Oklahoma teen seeks a future career as a continuation of the family business Kyle Kilgore is a rising star in the rodeo stock contractor world – and he’s only 17.
A member of FFA at Coweta High School in Coweta, Okla., Kyle admits to doing a little roping, heading or heeling, but since he was 2 years old, he has been around bucking bulls. His parents, Marty and Joi Kilgore, had raised beef cattle, but his dad and uncle had been thinking about making the switch to bucking stock, and after a lot of research picked their first bull and trailered him back to Coweta, Okla., from Duncan, Okla. After that bull, Pistol Pete, there was no turning back and KVI Bucking Bulls was born.
“It’s really all I have ever known,” Kyle said. “I didn’t really have any options but to be in this, but I wouldn’t have it any other way. I am completely in love with it and can’t see my life any other way. It’s really a lifestyle and I can’t see myself doing anything other than living it.”
KVI Bucking Bulls is just a short drive away from Coweta.
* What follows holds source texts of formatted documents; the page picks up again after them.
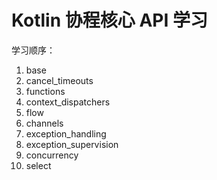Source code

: # Kotlin 协程核心 API 学习

学习顺序：

1. base
2. cancel_timeouts
3. functions
4. context_dispatchers
5. flow
6. channels
7. exception_handling
8. exception_supervision
9. concurrency
10. select
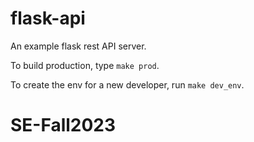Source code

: # flask-api
An example flask rest API server.

To build production, type `make prod`.

To create the env for a new developer, run `make dev_env`.
# SE-Fall2023
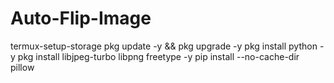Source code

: # Auto-Flip-Image

termux-setup-storage
pkg update -y && pkg upgrade -y
pkg install python -y
pkg install libjpeg-turbo libpng freetype -y
pip install --no-cache-dir pillow
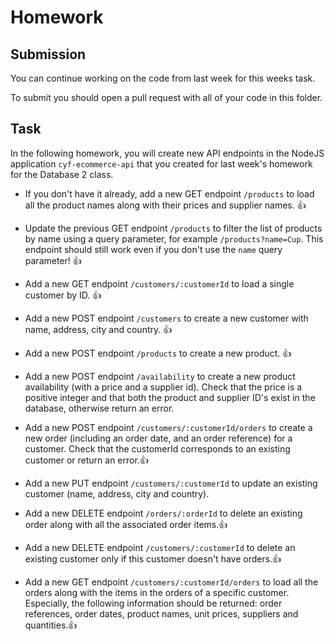 # Homework

## Submission

You can continue working on the code from last week for this weeks task.

To submit you should open a pull request with all of your code in this folder.

## Task

In the following homework, you will create new API endpoints in the NodeJS application `cyf-ecommerce-api` that you created for last week's homework for the Database 2 class.

- If you don't have it already, add a new GET endpoint `/products` to load all the product names along with their prices and supplier names. 👍️

- Update the previous GET endpoint `/products` to filter the list of products by name using a query parameter, for example `/products?name=Cup`. This endpoint should still work even if you don't use the `name` query parameter! 👍️

- Add a new GET endpoint `/customers/:customerId` to load a single customer by ID. 👍️

- Add a new POST endpoint `/customers` to create a new customer with name, address, city and country. 👍️

- Add a new POST endpoint `/products` to create a new product. 👍️

- Add a new POST endpoint `/availability` to create a new product availability (with a price and a supplier id). Check that the price is a positive integer and that both the product and supplier ID's exist in the database, otherwise return an error.

- Add a new POST endpoint `/customers/:customerId/orders` to create a new order (including an order date, and an order reference) for a customer. Check that the customerId corresponds to an existing customer or return an error.👍️

- Add a new PUT endpoint `/customers/:customerId` to update an existing customer (name, address, city and country).

- Add a new DELETE endpoint `/orders/:orderId` to delete an existing order along with all the associated order items.👍️

- Add a new DELETE endpoint `/customers/:customerId` to delete an existing customer only if this customer doesn't have orders.👍️

- Add a new GET endpoint `/customers/:customerId/orders` to load all the orders along with the items in the orders of a specific customer. Especially, the following information should be returned: order references, order dates, product names, unit prices, suppliers and quantities.👍️
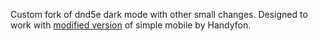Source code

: Custom fork of dnd5e dark mode with other small changes.
Designed to work with [modified version](https://github.com/ThreeHats/simplemobileV11) of simple mobile by Handyfon.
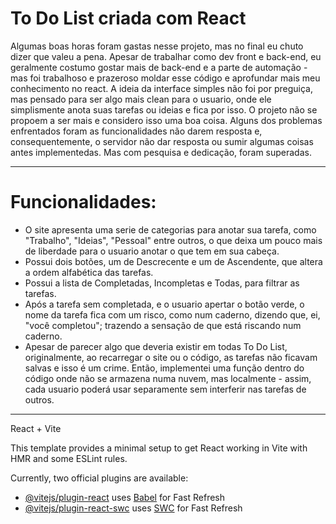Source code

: # To Do List criada com React

Algumas boas horas foram gastas nesse projeto, mas no final eu chuto dizer que valeu a pena. Apesar de trabalhar como dev front e back-end, eu geralmente costumo gostar mais de back-end e a parte de automação - mas foi trabalhoso e prazeroso moldar esse código e aprofundar mais meu conhecimento no react. A ideia da interface simples não foi por preguiça, mas pensado para ser algo mais clean para o usuario, onde ele simplismente anota suas tarefas ou ideias e fica por isso. O projeto não se propoem a ser mais e considero isso uma boa coisa. Alguns dos problemas enfrentados foram as funcionalidades não darem resposta e, consequentemente, o servidor não dar resposta ou sumir algumas coisas antes implementedas. Mas com pesquisa e dedicação, foram superadas.

--------------------------------------
# Funcionalidades:

* O site apresenta uma serie de categorias para anotar sua tarefa, como "Trabalho", "Ideias", "Pessoal" entre outros, o que deixa um pouco mais de liberdade para o usuario anotar o que tem em sua cabeça.
* Possui dois botões, um de Descrecente e um de Ascendente, que altera a ordem alfabética das tarefas.
* Possui a lista de Completadas, Incompletas e Todas, para filtrar as tarefas.
* Após a tarefa sem completada, e o usuario apertar o botão verde, o nome da tarefa fica com um risco, como num caderno, dizendo que, ei, "você completou"; trazendo a sensação de que está riscando num caderno.
* Apesar de parecer algo que deveria existir em todas To Do List, originalmente, ao recarregar o site ou o código, as tarefas não ficavam salvas e isso é um crime. Então, implementei uma função dentro do código onde não se armazena numa nuvem, mas localmente - assim, cada usuario poderá usar separamente sem interferir nas tarefas de outros.

-------------------------------------
React + Vite

This template provides a minimal setup to get React working in Vite with HMR and some ESLint rules.

Currently, two official plugins are available:

- [@vitejs/plugin-react](https://github.com/vitejs/vite-plugin-react/blob/main/packages/plugin-react/README.md) uses [Babel](https://babeljs.io/) for Fast Refresh
- [@vitejs/plugin-react-swc](https://github.com/vitejs/vite-plugin-react-swc) uses [SWC](https://swc.rs/) for Fast Refresh
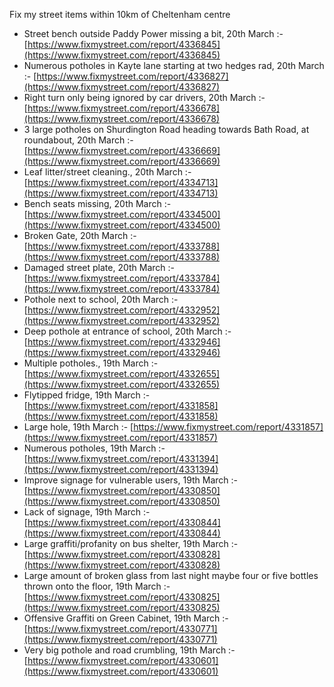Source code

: Fix my street items within 10km of Cheltenham centre

<!-- fix_marker starts -->

- Street bench outside Paddy Power missing a bit, 20th March :- [https://www.fixmystreet.com/report/4336845](https://www.fixmystreet.com/report/4336845)
- Numerous potholes in Kayte lane starting at two hedges rad, 20th March :- [https://www.fixmystreet.com/report/4336827](https://www.fixmystreet.com/report/4336827)
- Right turn only being ignored by car drivers, 20th March :- [https://www.fixmystreet.com/report/4336678](https://www.fixmystreet.com/report/4336678)
- 3 large potholes on Shurdington Road heading towards Bath Road, at roundabout, 20th March :- [https://www.fixmystreet.com/report/4336669](https://www.fixmystreet.com/report/4336669)
- Leaf litter/street cleaning., 20th March :- [https://www.fixmystreet.com/report/4334713](https://www.fixmystreet.com/report/4334713)
- Bench seats missing, 20th March :- [https://www.fixmystreet.com/report/4334500](https://www.fixmystreet.com/report/4334500)
- Broken Gate, 20th March :- [https://www.fixmystreet.com/report/4333788](https://www.fixmystreet.com/report/4333788)
- Damaged street plate, 20th March :- [https://www.fixmystreet.com/report/4333784](https://www.fixmystreet.com/report/4333784)
- Pothole next to school, 20th March :- [https://www.fixmystreet.com/report/4332952](https://www.fixmystreet.com/report/4332952)
- Deep pothole at entrance of school, 20th March :- [https://www.fixmystreet.com/report/4332946](https://www.fixmystreet.com/report/4332946)
- Multiple potholes., 19th March :- [https://www.fixmystreet.com/report/4332655](https://www.fixmystreet.com/report/4332655)
- Flytipped fridge, 19th March :- [https://www.fixmystreet.com/report/4331858](https://www.fixmystreet.com/report/4331858)
- Large hole, 19th March :- [https://www.fixmystreet.com/report/4331857](https://www.fixmystreet.com/report/4331857)
- Numerous potholes, 19th March :- [https://www.fixmystreet.com/report/4331394](https://www.fixmystreet.com/report/4331394)
- Improve signage for vulnerable users, 19th March :- [https://www.fixmystreet.com/report/4330850](https://www.fixmystreet.com/report/4330850)
- Lack of signage, 19th March :- [https://www.fixmystreet.com/report/4330844](https://www.fixmystreet.com/report/4330844)
- Large graffiti/profanity on bus shelter, 19th March :- [https://www.fixmystreet.com/report/4330828](https://www.fixmystreet.com/report/4330828)
- Large amount of broken glass from last night maybe four or five bottles thrown onto the floor, 19th March :- [https://www.fixmystreet.com/report/4330825](https://www.fixmystreet.com/report/4330825)
- Offensive Graffiti on Green Cabinet, 19th March :- [https://www.fixmystreet.com/report/4330771](https://www.fixmystreet.com/report/4330771)
- Very big pothole and road crumbling, 19th March :- [https://www.fixmystreet.com/report/4330601](https://www.fixmystreet.com/report/4330601)

<!-- fix_marker ends -->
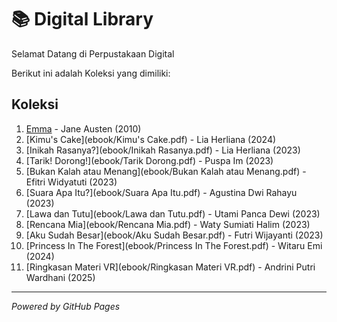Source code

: # 📚 Digital Library

Selamat Datang di Perpustakaan Digital

Berikut ini adalah Koleksi yang dimiliki:

## Koleksi
1. [Emma](ebook/Emma.pdf) - Jane Austen (2010)
2. [Kimu's Cake](ebook/Kimu's Cake.pdf) - Lia Herliana (2024)
3. [Inikah Rasanya?](ebook/Inikah Rasanya.pdf) - Lia Herliana (2023)
4. [Tarik! Dorong!](ebook/Tarik Dorong.pdf) - Puspa Im (2023)
5. [Bukan Kalah atau Menang](ebook/Bukan Kalah atau Menang.pdf) - Efitri Widyatuti (2023)
6. [Suara Apa Itu?](ebook/Suara Apa Itu.pdf) - Agustina Dwi Rahayu (2023)
7. [Lawa dan Tutu](ebook/Lawa dan Tutu.pdf) - Utami Panca Dewi (2023)
8. [Rencana Mia](ebook/Rencana Mia.pdf) - Waty Sumiati Halim (2023)
9. [Aku Sudah Besar](ebook/Aku Sudah Besar.pdf) - Futri Wijayanti (2023)
10. [Princess In The Forest](ebook/Princess In The Forest.pdf) - Witaru Emi (2024)
11. [Ringkasan Materi VR](ebook/Ringkasan Materi VR.pdf) - Andrini Putri Wardhani (2025)
---

*Powered by GitHub Pages*
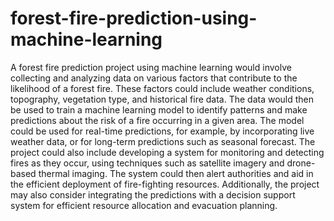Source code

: # forest-fire-prediction-using-machine-learning

A forest fire prediction project using machine learning would involve collecting and analyzing data on various factors that contribute to the likelihood of a forest fire. These factors could include weather conditions, topography, vegetation type, and historical fire data. The data would then be used to train a machine learning model to identify patterns and make predictions about the risk of a fire occurring in a given area.
The model could be used for real-time predictions, for example, by incorporating live weather data, or for long-term predictions such as seasonal forecast.
The project could also include developing a system for monitoring and detecting fires as they occur, using techniques such as satellite imagery and drone-based thermal imaging. The system could then alert authorities and aid in the efficient deployment of fire-fighting resources. Additionally, the project may also consider integrating the predictions with a decision support system for efficient resource allocation and evacuation planning.
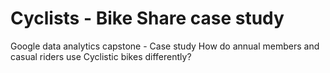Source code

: # Cyclists - Bike Share case study
Google data analytics capstone - Case study
How do annual members and casual riders use Cyclistic bikes differently?
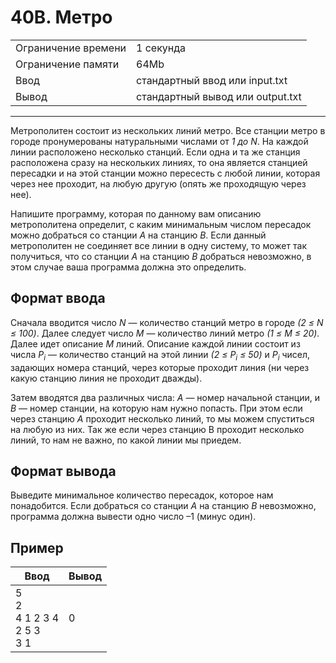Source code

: # 40B. Метро

<table>
  <tr>
  	<td>Ограничение времени</td>
  	<td>1 секунда</td>
  </tr>
  <tr>
  	<td>Ограничение памяти</td>
  	<td>64Mb</td>
  </tr>
  <tr>
  	<td>Ввод</td>
  	<td>стандартный ввод или input.txt</td>
  </tr>
  <tr>
  	<td>Вывод</td>
  	<td>стандартный вывод или output.txt</td>
  </tr>
</table>

---
Метрополитен состоит из нескольких линий метро. Все станции метро в городе пронумерованы натуральными числами от *1 до N*. На каждой линии расположено несколько станций. Если одна и та же станция расположена сразу на нескольких линиях, то она является станцией пересадки и на этой станции можно пересесть с любой линии, которая через нее проходит, на любую другую (опять же проходящую через нее).

Напишите программу, которая по данному вам описанию метрополитена определит, с каким минимальным числом пересадок можно добраться со станции *A* на станцию *B*. Если данный метрополитен не соединяет все линии в одну систему, то может так получиться, что со станции *A* на станцию *B* добраться невозможно, в этом случае ваша программа должна это определить.

## Формат ввода

Сначала вводится число *N* — количество станций метро в городе *(2 ≤ N ≤ 100)*. Далее следует число *M* — количество линий метро *(1 ≤ M ≤ 20).* Далее идет описание *M* линий. Описание каждой линии состоит из числа *P<sub>i</sub>* — количество станций на этой линии *(2 ≤ *P<sub>i</sub>* ≤ 50)* и *P<sub>i</sub>* чисел, задающих номера станций, через которые проходит линия (ни через какую станцию линия не проходит дважды).

Затем вводятся два различных числа: *A* — номер начальной станции, и *B* — номер станции, на которую нам нужно попасть. При этом если через станцию *A* проходит несколько линий, то мы можем спуститься на любую из них. Так же если через станцию B проходит несколько линий, то нам не важно, по какой линии мы приедем.

## Формат вывода

Выведите минимальное количество пересадок, которое нам понадобится. Если добраться со станции *A* на станцию *B* невозможно, программа должна вывести одно число –1 (минус один).

## Пример

|Ввод|Вывод|
|---|---|
|5<br>2<br>4 1 2 3 4<br>2 5 3<br>3 1|0|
The barn is set back well from the road and heavy pipe fencing surrounds the gathering yard. The herd itself is at pasture under shade trees in the morning heat during a visit from Ozarks Farm & Neighbor. They come in a trot, urged on by Kyle and his working partner this morning, a black and white border collie.
The ranch has 43 momma cows with babies at their side. They currently have about 20 bulls of varying ages, including six yearlings, a 4-year-old named Spook-Eye (who was ranked sixth at the end of the year) and their “old man.”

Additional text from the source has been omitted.